[Instructions to follow] The required answer is the data below, restated word for word with images omitted.

[Data to examine]

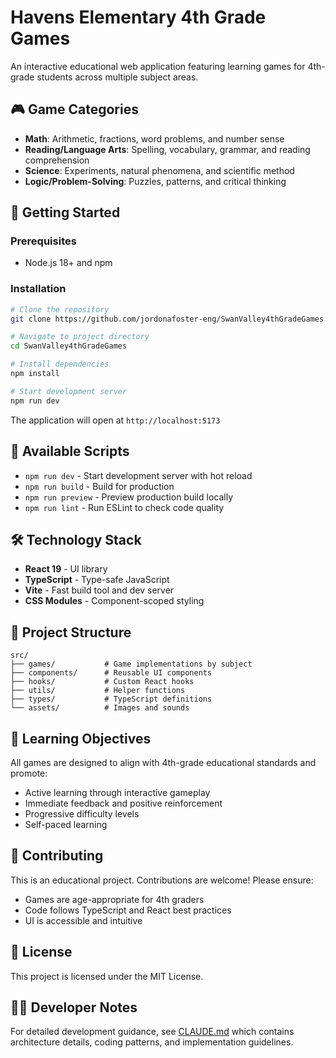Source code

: # Havens Elementary 4th Grade Games

An interactive educational web application featuring learning games for 4th-grade students across multiple subject areas.

## 🎮 Game Categories

- **Math**: Arithmetic, fractions, word problems, and number sense
- **Reading/Language Arts**: Spelling, vocabulary, grammar, and reading comprehension
- **Science**: Experiments, natural phenomena, and scientific method
- **Logic/Problem-Solving**: Puzzles, patterns, and critical thinking

## 🚀 Getting Started

### Prerequisites

- Node.js 18+ and npm

### Installation

```bash
# Clone the repository
git clone https://github.com/jordonafoster-eng/SwanValley4thGradeGames.git

# Navigate to project directory
cd SwanValley4thGradeGames

# Install dependencies
npm install

# Start development server
npm run dev
```

The application will open at `http://localhost:5173`

## 📝 Available Scripts

- `npm run dev` - Start development server with hot reload
- `npm run build` - Build for production
- `npm run preview` - Preview production build locally
- `npm run lint` - Run ESLint to check code quality

## 🛠️ Technology Stack

- **React 19** - UI library
- **TypeScript** - Type-safe JavaScript
- **Vite** - Fast build tool and dev server
- **CSS Modules** - Component-scoped styling

## 📁 Project Structure

```
src/
├── games/           # Game implementations by subject
├── components/      # Reusable UI components
├── hooks/           # Custom React hooks
├── utils/           # Helper functions
├── types/           # TypeScript definitions
└── assets/          # Images and sounds
```

## 🎯 Learning Objectives

All games are designed to align with 4th-grade educational standards and promote:
- Active learning through interactive gameplay
- Immediate feedback and positive reinforcement
- Progressive difficulty levels
- Self-paced learning

## 🤝 Contributing

This is an educational project. Contributions are welcome! Please ensure:
- Games are age-appropriate for 4th graders
- Code follows TypeScript and React best practices
- UI is accessible and intuitive

## 📄 License

This project is licensed under the MIT License.

## 👨‍💻 Developer Notes

For detailed development guidance, see [CLAUDE.md](./CLAUDE.md) which contains architecture details, coding patterns, and implementation guidelines.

[Exercise result]
Source code

: # Havens Elementary 4th Grade Games

An interactive educational web application featuring learning games for 4th-grade students across multiple subject areas.

## 🎮 Game Categories

- **Math**: Arithmetic, fractions, word problems, and number sense
- **Reading/Language Arts**: Spelling, vocabulary, grammar, and reading comprehension
- **Science**: Experiments, natural phenomena, and scientific method
- **Logic/Problem-Solving**: Puzzles, patterns, and critical thinking

## 🚀 Getting Started

### Prerequisites

- Node.js 18+ and npm

### Installation

```bash
# Clone the repository
git clone https://github.com/jordonafoster-eng/SwanValley4thGradeGames.git

# Navigate to project directory
cd SwanValley4thGradeGames

# Install dependencies
npm install

# Start development server
npm run dev
```

The application will open at `http://localhost:5173`

## 📝 Available Scripts

- `npm run dev` - Start development server with hot reload
- `npm run build` - Build for production
- `npm run preview` - Preview production build locally
- `npm run lint` - Run ESLint to check code quality

## 🛠️ Technology Stack

- **React 19** - UI library
- **TypeScript** - Type-safe JavaScript
- **Vite** - Fast build tool and dev server
- **CSS Modules** - Component-scoped styling

## 📁 Project Structure

```
src/
├── games/           # Game implementations by subject
├── components/      # Reusable UI components
├── hooks/           # Custom React hooks
├── utils/           # Helper functions
├── types/           # TypeScript definitions
└── assets/          # Images and sounds
```

## 🎯 Learning Objectives

All games are designed to align with 4th-grade educational standards and promote:
- Active learning through interactive gameplay
- Immediate feedback and positive reinforcement
- Progressive difficulty levels
- Self-paced learning

## 🤝 Contributing

This is an educational project. Contributions are welcome! Please ensure:
- Games are age-appropriate for 4th graders
- Code follows TypeScript and React best practices
- UI is accessible and intuitive

## 📄 License

This project is licensed under the MIT License.

## 👨‍💻 Developer Notes

For detailed development guidance, see [CLAUDE.md](./CLAUDE.md) which contains architecture details, coding patterns, and implementation guidelines.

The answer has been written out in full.